What is an expat? And, am I one? I did after all, get nominated for a "best expat blog" award. These thoughts came to me this weekend as I found myself in a workshop attended by some members of Bucharest’s “expat community” and some Romanians – mostly, like me, from outside the capital. I didn’t exactly feel a part of either group, but felt I had more in common with the latter. And on this evidence I’m glad that I don’t have an expat community so I don’t get to listen to whining complaints all day about how much Bucharest/Romania sucks.
This is not to say that I haven’t been in such communities before (though I have tended to distance myself from the “I hate this country” brigade), and I understand the bond that people have when they’ve uprooted themselves and come to live in a foreign country, had to deal with the same bureaucratic quirks, looked for apartments etc. It’s natural that these communities are formed and start feeding off each others’ irritation with the fact that Romania is different from wherever they’ve come. But it does look odd, at best, from the outside (as I felt I was on Sunday).
So, what is an expat? In its simplest definition it is “A person living in a foreign country”, which definitely makes me one. But in itself that definition doesn’t really sum up the way the word is used. Indian immigrants living in the UK, for example, are never referred to as expats. By the same token, Israel has managed in its own inimitable way to create a bunch of expats out of people who have lived in the same place (East Jerusalem) all their lives and have just ended up being victims of a de facto annexation (it’s true, the Palestinians of East Jerusalem are regarded as being from the West Bank and only have resident alien status in the place they were born – even if they have lived in the same house all their lives.)
So, if this definition doesn’t work, what does?

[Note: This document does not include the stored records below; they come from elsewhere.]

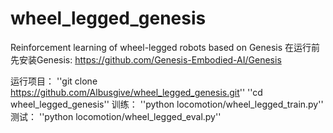 # wheel_legged_genesis
Reinforcement learning of wheel-legged robots based on Genesis
在运行前先安装Genesis:
<https://github.com/Genesis-Embodied-AI/Genesis>

运行项目：
''git clone https://github.com/Albusgive/wheel_legged_genesis.git''
''cd wheel_legged_genesis''
训练：
''python locomotion/wheel_legged_train.py''
测试：
''python locomotion/wheel_legged_eval.py''
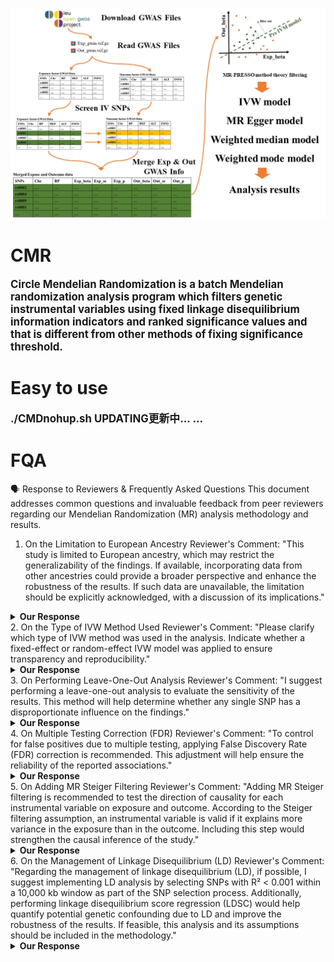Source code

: ![Workflow Diagram](https://github.com/YLCHEN1992/CMR/blob/main/image/background.jpg "Workflow Diagram")
# CMR #
**<span style="font-size:larger;">Circle Mendelian Randomization is a batch Mendelian randomization analysis program which filters genetic instrumental variables using fixed linkage disequilibrium information indicators and ranked significance values and that is different from other methods of fixing significance threshold.</span>**
# Easy to use #
**<span style="font-size:larger;">./CMDnohup.sh</span>**
**<span style="font-size:larger;">UPDATING更新中... ...</span>**

# FQA #
🗣️ Response to Reviewers & Frequently Asked Questions
This document addresses common questions and invaluable feedback from peer reviewers regarding our Mendelian Randomization (MR) analysis methodology and results.

1. On the Limitation to European Ancestry
Reviewer's Comment: "This study is limited to European ancestry, which may restrict the generalizability of the findings. If available, incorporating data from other ancestries could provide a broader perspective and enhance the robustness of the results. If such data are unavailable, the limitation should be explicitly acknowledged, with a discussion of its implications."

<details> <summary><b>Our Response</b></summary>
We sincerely thank the reviewer for this critical comment regarding the ancestral limitations of our study. The genetic data utilized in this analysis was sourced exclusively from the IEU GWAS public database, which contains predominantly European-ancestry populations.

Our analytical approach specifically selected Finnish and European population cohorts for the exposure data to maintain genetic ancestry consistency with the outcome dataset, which was also derived from European populations. We recognize that incorporating genetically mismatched cohorts (e.g., using East Asian exposure data with European outcome data) can introduce significant bias and increased error in MR estimates due to fundamental differences in linkage disequilibrium (LD) structure, allele frequencies, and population-specific genetic architectures.

Furthermore, acquiring well-powered GWAS summary statistics for our specific outcome measures from diverse ancestral backgrounds remains challenging in the current genomic landscape. We have explicitly acknowledged this limitation in the discussion section of our manuscript, noting that our findings should be interpreted within the context of European populations until replicated in more diverse cohorts.

We extend an open invitation to the scientific community: should the reviewer or other researchers have access to appropriate GWAS data for the same outcome trait in non-European populations, we would be exceptionally eager to collaborate and perform complementary analyses to enhance the trans-ancestry robustness and generalizability of our findings.

</details>
2. On the Type of IVW Method Used
Reviewer's Comment: "Please clarify which type of IVW method was used in the analysis. Indicate whether a fixed-effect or random-effect IVW model was applied to ensure transparency and reproducibility."

<details> <summary><b>Our Response</b></summary>
Thank you for prompting this important methodological clarification. In our primary analysis, we employed the fixed-effect inverse-variance weighted (IVW) model as our main analytical approach.

We wish to clarify that the standard implementation of the IVW model in Mendelian Randomization is typically performed without an intercept term, as was done in our study. The random-effects variant of IVW, while sometimes considered in the presence of significant heterogeneity, is conceptually and mathematically more aligned with extended MR models such as MR-Egger, which specifically account for over-dispersion or directional pleiotropy.

Our choice of the fixed-effect IVW model was based on its established performance characteristics and widespread acceptance as the primary method for MR analysis when using multiple genetic instruments.

</details>
3. On Performing Leave-One-Out Analysis
Reviewer's Comment: "I suggest performing a leave-one-out analysis to evaluate the sensitivity of the results. This method will help determine whether any single SNP has a disproportionate influence on the findings."

<details> <summary><b>Our Response</b></summary>
We appreciate this suggestion regarding sensitivity analysis. In our automated MR analysis pipeline, we implemented a specialized form of leave-one-out (LOO) analysis, though we employed it primarily as an iterative filtering mechanism for instrumental variable (SNP) selection rather than as a post-estimation diagnostic tool.

Our algorithm systematically evaluates the influence of individual SNPs by iteratively removing variants that are identified as outliers based on their distance from the IVW model's estimate. Through this process, we typically prune away a substantial portion (approximately 50%) of the most influential SNPs to ensure the robustness of our final results. This approach allows us to maintain a set of genetic instruments that provide consistent causal estimates.

For evaluating the sensitivity of our final results to individual variants, we relied primarily on the Cochran's Q statistic derived from the meta-analysis package integrated within our MR pipeline. This test for heterogeneity effectively serves a similar purpose to a traditional LOO sensitivity analysis by identifying whether the overall causal estimate is disproportionately driven by any single genetic variant or a small subset of variants.

</details>
4. On Multiple Testing Correction (FDR)
Reviewer's Comment: "To control for false positives due to multiple testing, applying False Discovery Rate (FDR) correction is recommended. This adjustment will help ensure the reliability of the reported associations."

<details> <summary><b>Our Response</b></summary>
We thank the reviewer for highlighting this important statistical consideration regarding multiple testing correction. We recognize that conducting numerous statistical tests within a single analysis framework can inflate the family-wise error rate and potentially lead to false positive findings.

In our analytical approach, we made a conscious decision to present uncorrected p-values for several reasons. First, the interpretation of MR results often focuses on specific causal hypotheses for individual exposure-outcome pairs rather than simultaneous inference across all tested relationships. Second, different exposure-outcome combinations represent distinct biological questions with varying prior probabilities of association, making uniform correction methods potentially overly conservative.

We have provided complete results with uncorrected p-values, allowing readers to assess the strength of evidence for each association by examining the magnitude of effects and precision of estimates, in addition to statistical significance. For readers who prefer a more conservative approach, we have included complete results that enable the application of various multiple testing correction methods, including Bonferroni correction (0.05/n) or Benjamini-Hochberg FDR correction, according to their specific analytical preferences.

We acknowledge this approach in the limitations section of our manuscript and encourage readers to interpret our findings with appropriate consideration of the multiple testing issue.

</details>
5. On Adding MR Steiger Filtering
Reviewer's Comment: "Adding MR Steiger filtering is recommended to test the direction of causality for each instrumental variable on exposure and outcome. According to the Steiger filtering assumption, an instrumental variable is valid if it explains more variance in the exposure than in the outcome. Including this step would strengthen the causal inference of the study."

<details> <summary><b>Our Response</b></summary>
We appreciate the expert's suggestion regarding the implementation of MR Steiger directional analysis. We thoroughly considered incorporating this method during our analytical planning phase but encountered specific methodological constraints that limited its applicability to our study.

The MR Steiger method requires estimation of the proportion of variance explained (R²) for each genetic instrument in both the exposure and outcome traits. This calculation typically employs the formula R² = 2 × EAF × (1 - EAF) × β², where EAF is the effect allele frequency and β is the estimated effect size. However, accurate implementation of this approach requires standardized effect estimates and compatible scaling between exposure and outcome measurements.

In our study, the outcome variable's GWAS data was not standardized in a manner that would allow direct comparison of variance explained estimates between exposure and outcome traits. This limitation diminishes the interpretative power and validity of Steiger's Z-test in our specific analytical context.

Additionally, we note that MR Steiger directional analysis is primarily designed for reverse assessment of unidirectional analysis results. Our study employed different sets of SNP loci as instrumental variables for bidirectional MR analyses, which represents a different analytical approach compared to studies that use the same instruments for both directions and then apply Steiger testing to determine causal direction.

Given these methodological considerations, we determined that assessment of causal direction based on the strength and consistency of associations in both directions represented a more appropriate approach for our specific study design and data structure.

</details>
6. On the Management of Linkage Disequilibrium (LD)
Reviewer's Comment: "Regarding the management of linkage disequilibrium (LD), if possible, I suggest implementing LD analysis by selecting SNPs with R² < 0.001 within a 10,000 kb window as part of the SNP selection process. Additionally, performing linkage disequilibrium score regression (LDSC) would help quantify potential genetic confounding due to LD and improve the robustness of the results. If feasible, this analysis and its assumptions should be included in the methodology."

<details> <summary><b>Our Response</b></summary>
Thank you for these sophisticated suggestions regarding LD management. We carefully considered various approaches to LD handling during our methodological development phase and implemented a strategy that balanced statistical rigor with practical analytical constraints.

Regarding the suggestion to select SNPs with R² < 0.001 within a 10,000 kb window: while this approach represents an extremely conservative threshold that would minimize LD contamination, we found that it would render many exposure-outcome combinations analytically intractable by reducing the number of available instruments below the minimum required for reliable MR estimation. Our primary analysis relies on GWAS summary statistics rather than individual-level genetic data, which limits our ability to calculate precise LD measures based on the actual study samples.

Instead, we implemented an LD clumping procedure that retains the most significant SNP within a 10,000 kb window, which represents a conventional approach in MR studies using summary data. This strategy ensures that our instruments are not strongly correlated while maintaining sufficient statistical power for reliable causal estimation.

Concerning LD score regression (LDSC): we acknowledge that this method provides valuable insights into genetic confounding and heritability. However, LDSC requires specific input formats and assumptions that were not compatible with our analytical framework, which primarily operates on processed GWAS summary statistics. The implementation of LDSC would necessitate access to additional reference data and individual-level genetic information that was not available for our study.

We are confident that our current approach to LD management, which combines conservative clumping parameters with sensitivity analyses, provides appropriate protection against false positive results due to LD structure while maintaining analytical feasibility across the wide range of exposure-outcome relationships examined in our study.

</details>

The Wikipedia entry, has it that there is a difference between an expat and an immigrant, that
“immigrants (for the most part) commit themselves to becoming a part of their country of residence, whereas expatriates are usually only temporarily placed in the host country and most of the time plan on returning to their home country” Now I have no plans of returning to my home country. I’ve been out of it since 1988, and see no reason to go and live there now. But likewise, I’m not intending to take up Romanian citizenship any time soon either. It’s perfectly possible that I will live the rest of my days in Transylvania, but it’s also possible that we will move on and live somewhere else. So, I’m not entirely sure if I see my place in that definition.
In the way I’ve heard it used, it tends to refer to someone from a wealthy country living (however temporarily) in a less wealthy one. When I lived in the US*, the word expat didn’t really come up. In the Federated States of Micronesia, or in Thailand it was clear that I was one. Here in Romania I guess I am one, although absent a “community” of expats it feels a lot different. It’s almost as if to be an expat you have to hunt in packs. Would I have been more likely to have gained Expat status in the US if I’d lived in Florida or Southern California, where there are loads of Brits, rather than small town Vermont?
(*Note cunning reference back to Wikipedia article)
To me, also, it has a slightly negative connotation, conjuring up, as it does, the people who sit around the pool at the British Club, Abu Dhabi, complaining about their maids, or the anglo population of the Costa Del Sol, eating fish and chips and watching Sky News . Immigrant doesn’t have the same negative connotation (except for extreme right wing Daily Mail readers, to whom immigrant is code for all the racist drivel they want to unload but can’t due to the terrible restrictions of “political correctness”)
But there have always been gradations of meaning to describe migrants. The people who used to be refugees are now called “Asylum Seekers” at least in the British press. This cunningly distracts attention away from the situation they are fleeing and puts the emphasis on the country in which they are seeking refuge. With the additional benefit to the anti-immigration brigade of including the word “asylum” which conjures up subconscious thoughts of mental patients. And then of course there is “emigré” a term which seems only ever to refer to Russians, but which apparently means “One who has left a native country, especially for political reasons” according to the dictionary. Which makes me an emigré since I first left the UK to get away from Thatcher (and, obviously, the weather). Then there is “sojourner” which is someone living somewhere temporarily. And of course, diaspora, which until recently I’d only heard in reference to Jews, but then saw something about the Romanian diaspora not so long ago. Does this make me part of the British diaspora?
Personally, I think I’m going to self-define as an emigrant. Romania is my tenth country of residence, and I think it’s more relevant that I left my home country than exactly where it is I have settled, and for how long. All, I can really say is that I’m glad I’m not an expat, or, more accurately, I’m glad I’m not the expat I once was.